Start of Provided entries
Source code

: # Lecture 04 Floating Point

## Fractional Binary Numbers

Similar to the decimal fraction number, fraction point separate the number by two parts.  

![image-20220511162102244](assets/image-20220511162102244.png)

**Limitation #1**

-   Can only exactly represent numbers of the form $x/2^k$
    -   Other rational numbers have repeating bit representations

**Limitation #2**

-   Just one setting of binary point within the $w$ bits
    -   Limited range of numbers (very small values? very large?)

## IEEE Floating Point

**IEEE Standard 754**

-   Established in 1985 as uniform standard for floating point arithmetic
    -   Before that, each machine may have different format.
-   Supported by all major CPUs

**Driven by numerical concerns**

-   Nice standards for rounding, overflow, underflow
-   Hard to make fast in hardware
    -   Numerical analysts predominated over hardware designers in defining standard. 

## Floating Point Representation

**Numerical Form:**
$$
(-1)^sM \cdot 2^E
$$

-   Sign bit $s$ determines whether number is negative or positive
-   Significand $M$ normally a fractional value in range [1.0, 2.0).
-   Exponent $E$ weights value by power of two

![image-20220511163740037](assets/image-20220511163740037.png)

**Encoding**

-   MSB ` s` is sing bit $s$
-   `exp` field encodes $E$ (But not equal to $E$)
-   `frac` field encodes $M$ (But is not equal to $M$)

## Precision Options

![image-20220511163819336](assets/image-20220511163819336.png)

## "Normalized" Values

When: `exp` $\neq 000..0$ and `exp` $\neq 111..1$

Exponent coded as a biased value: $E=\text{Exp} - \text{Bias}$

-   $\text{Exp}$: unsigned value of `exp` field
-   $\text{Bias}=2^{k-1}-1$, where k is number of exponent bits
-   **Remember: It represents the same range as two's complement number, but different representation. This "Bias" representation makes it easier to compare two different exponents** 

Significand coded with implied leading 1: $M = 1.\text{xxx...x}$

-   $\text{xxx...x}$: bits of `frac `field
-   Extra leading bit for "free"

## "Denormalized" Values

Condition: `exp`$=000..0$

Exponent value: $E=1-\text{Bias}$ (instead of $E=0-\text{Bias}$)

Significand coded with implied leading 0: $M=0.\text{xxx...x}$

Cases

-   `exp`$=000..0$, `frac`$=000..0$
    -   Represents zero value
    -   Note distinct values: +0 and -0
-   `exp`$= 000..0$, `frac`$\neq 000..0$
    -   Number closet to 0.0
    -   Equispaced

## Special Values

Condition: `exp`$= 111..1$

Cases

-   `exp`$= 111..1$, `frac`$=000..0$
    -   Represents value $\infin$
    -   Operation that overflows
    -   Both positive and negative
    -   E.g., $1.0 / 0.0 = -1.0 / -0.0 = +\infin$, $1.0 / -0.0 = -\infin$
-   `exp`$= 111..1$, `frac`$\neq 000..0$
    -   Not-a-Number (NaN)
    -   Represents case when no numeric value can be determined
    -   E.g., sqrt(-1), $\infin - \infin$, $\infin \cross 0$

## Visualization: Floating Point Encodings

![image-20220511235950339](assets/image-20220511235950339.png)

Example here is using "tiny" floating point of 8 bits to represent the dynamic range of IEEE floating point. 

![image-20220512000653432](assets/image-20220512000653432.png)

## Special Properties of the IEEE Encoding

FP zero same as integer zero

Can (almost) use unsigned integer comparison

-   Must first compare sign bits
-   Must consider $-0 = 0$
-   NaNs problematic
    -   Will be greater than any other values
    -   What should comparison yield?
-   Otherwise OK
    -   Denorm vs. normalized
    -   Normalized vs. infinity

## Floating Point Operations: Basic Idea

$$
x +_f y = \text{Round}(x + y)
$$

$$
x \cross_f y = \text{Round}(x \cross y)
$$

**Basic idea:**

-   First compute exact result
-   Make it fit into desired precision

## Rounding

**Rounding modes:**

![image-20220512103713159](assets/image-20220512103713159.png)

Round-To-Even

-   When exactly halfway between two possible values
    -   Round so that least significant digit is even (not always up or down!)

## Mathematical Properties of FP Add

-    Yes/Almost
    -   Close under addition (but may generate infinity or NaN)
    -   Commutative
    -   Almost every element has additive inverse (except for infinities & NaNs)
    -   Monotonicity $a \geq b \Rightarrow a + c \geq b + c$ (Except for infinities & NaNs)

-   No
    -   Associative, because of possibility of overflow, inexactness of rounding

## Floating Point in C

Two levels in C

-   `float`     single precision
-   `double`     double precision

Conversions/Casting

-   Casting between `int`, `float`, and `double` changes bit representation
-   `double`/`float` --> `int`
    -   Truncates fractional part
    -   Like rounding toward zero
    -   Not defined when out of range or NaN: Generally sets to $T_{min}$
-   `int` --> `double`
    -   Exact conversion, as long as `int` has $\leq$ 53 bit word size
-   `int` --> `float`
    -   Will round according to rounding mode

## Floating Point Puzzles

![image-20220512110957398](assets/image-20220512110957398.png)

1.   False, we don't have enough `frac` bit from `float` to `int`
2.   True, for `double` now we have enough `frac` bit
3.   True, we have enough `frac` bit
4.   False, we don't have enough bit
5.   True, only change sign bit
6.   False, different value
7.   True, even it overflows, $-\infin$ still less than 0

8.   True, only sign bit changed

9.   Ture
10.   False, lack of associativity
End of Provided entries
- _Activity_
Take the records above and write each one out again exactly.

- _Response to this task_
Source code

: # Lecture 04 Floating Point

## Fractional Binary Numbers

Similar to the decimal fraction number, fraction point separate the number by two parts.  

![image-20220511162102244](assets/image-20220511162102244.png)

**Limitation #1**

-   Can only exactly represent numbers of the form $x/2^k$
    -   Other rational numbers have repeating bit representations

**Limitation #2**

-   Just one setting of binary point within the $w$ bits
    -   Limited range of numbers (very small values? very large?)

## IEEE Floating Point

**IEEE Standard 754**

-   Established in 1985 as uniform standard for floating point arithmetic
    -   Before that, each machine may have different format.
-   Supported by all major CPUs

**Driven by numerical concerns**

-   Nice standards for rounding, overflow, underflow
-   Hard to make fast in hardware
    -   Numerical analysts predominated over hardware designers in defining standard. 

## Floating Point Representation

**Numerical Form:**
$$
(-1)^sM \cdot 2^E
$$

-   Sign bit $s$ determines whether number is negative or positive
-   Significand $M$ normally a fractional value in range [1.0, 2.0).
-   Exponent $E$ weights value by power of two

![image-20220511163740037](assets/image-20220511163740037.png)

**Encoding**

-   MSB ` s` is sing bit $s$
-   `exp` field encodes $E$ (But not equal to $E$)
-   `frac` field encodes $M$ (But is not equal to $M$)

## Precision Options

![image-20220511163819336](assets/image-20220511163819336.png)

## "Normalized" Values

When: `exp` $\neq 000..0$ and `exp` $\neq 111..1$

Exponent coded as a biased value: $E=\text{Exp} - \text{Bias}$

-   $\text{Exp}$: unsigned value of `exp` field
-   $\text{Bias}=2^{k-1}-1$, where k is number of exponent bits
-   **Remember: It represents the same range as two's complement number, but different representation. This "Bias" representation makes it easier to compare two different exponents** 

Significand coded with implied leading 1: $M = 1.\text{xxx...x}$

-   $\text{xxx...x}$: bits of `frac `field
-   Extra leading bit for "free"

## "Denormalized" Values

Condition: `exp`$=000..0$

Exponent value: $E=1-\text{Bias}$ (instead of $E=0-\text{Bias}$)

Significand coded with implied leading 0: $M=0.\text{xxx...x}$

Cases

-   `exp`$=000..0$, `frac`$=000..0$
    -   Represents zero value
    -   Note distinct values: +0 and -0
-   `exp`$= 000..0$, `frac`$\neq 000..0$
    -   Number closet to 0.0
    -   Equispaced

## Special Values

Condition: `exp`$= 111..1$

Cases

-   `exp`$= 111..1$, `frac`$=000..0$
    -   Represents value $\infin$
    -   Operation that overflows
    -   Both positive and negative
    -   E.g., $1.0 / 0.0 = -1.0 / -0.0 = +\infin$, $1.0 / -0.0 = -\infin$
-   `exp`$= 111..1$, `frac`$\neq 000..0$
    -   Not-a-Number (NaN)
    -   Represents case when no numeric value can be determined
    -   E.g., sqrt(-1), $\infin - \infin$, $\infin \cross 0$

## Visualization: Floating Point Encodings

![image-20220511235950339](assets/image-20220511235950339.png)

Example here is using "tiny" floating point of 8 bits to represent the dynamic range of IEEE floating point. 

![image-20220512000653432](assets/image-20220512000653432.png)

## Special Properties of the IEEE Encoding

FP zero same as integer zero

Can (almost) use unsigned integer comparison

-   Must first compare sign bits
-   Must consider $-0 = 0$
-   NaNs problematic
    -   Will be greater than any other values
    -   What should comparison yield?
-   Otherwise OK
    -   Denorm vs. normalized
    -   Normalized vs. infinity

## Floating Point Operations: Basic Idea

$$
x +_f y = \text{Round}(x + y)
$$

$$
x \cross_f y = \text{Round}(x \cross y)
$$

**Basic idea:**

-   First compute exact result
-   Make it fit into desired precision

## Rounding

**Rounding modes:**

![image-20220512103713159](assets/image-20220512103713159.png)

Round-To-Even

-   When exactly halfway between two possible values
    -   Round so that least significant digit is even (not always up or down!)

## Mathematical Properties of FP Add

-    Yes/Almost
    -   Close under addition (but may generate infinity or NaN)
    -   Commutative
    -   Almost every element has additive inverse (except for infinities & NaNs)
    -   Monotonicity $a \geq b \Rightarrow a + c \geq b + c$ (Except for infinities & NaNs)

-   No
    -   Associative, because of possibility of overflow, inexactness of rounding

## Floating Point in C

Two levels in C

-   `float`     single precision
-   `double`     double precision

Conversions/Casting

-   Casting between `int`, `float`, and `double` changes bit representation
-   `double`/`float` --> `int`
    -   Truncates fractional part
    -   Like rounding toward zero
    -   Not defined when out of range or NaN: Generally sets to $T_{min}$
-   `int` --> `double`
    -   Exact conversion, as long as `int` has $\leq$ 53 bit word size
-   `int` --> `float`
    -   Will round according to rounding mode

## Floating Point Puzzles

![image-20220512110957398](assets/image-20220512110957398.png)

1.   False, we don't have enough `frac` bit from `float` to `int`
2.   True, for `double` now we have enough `frac` bit
3.   True, we have enough `frac` bit
4.   False, we don't have enough bit
5.   True, only change sign bit
6.   False, different value
7.   True, even it overflows, $-\infin$ still less than 0

8.   True, only sign bit changed

9.   Ture
10.   False, lack of associativity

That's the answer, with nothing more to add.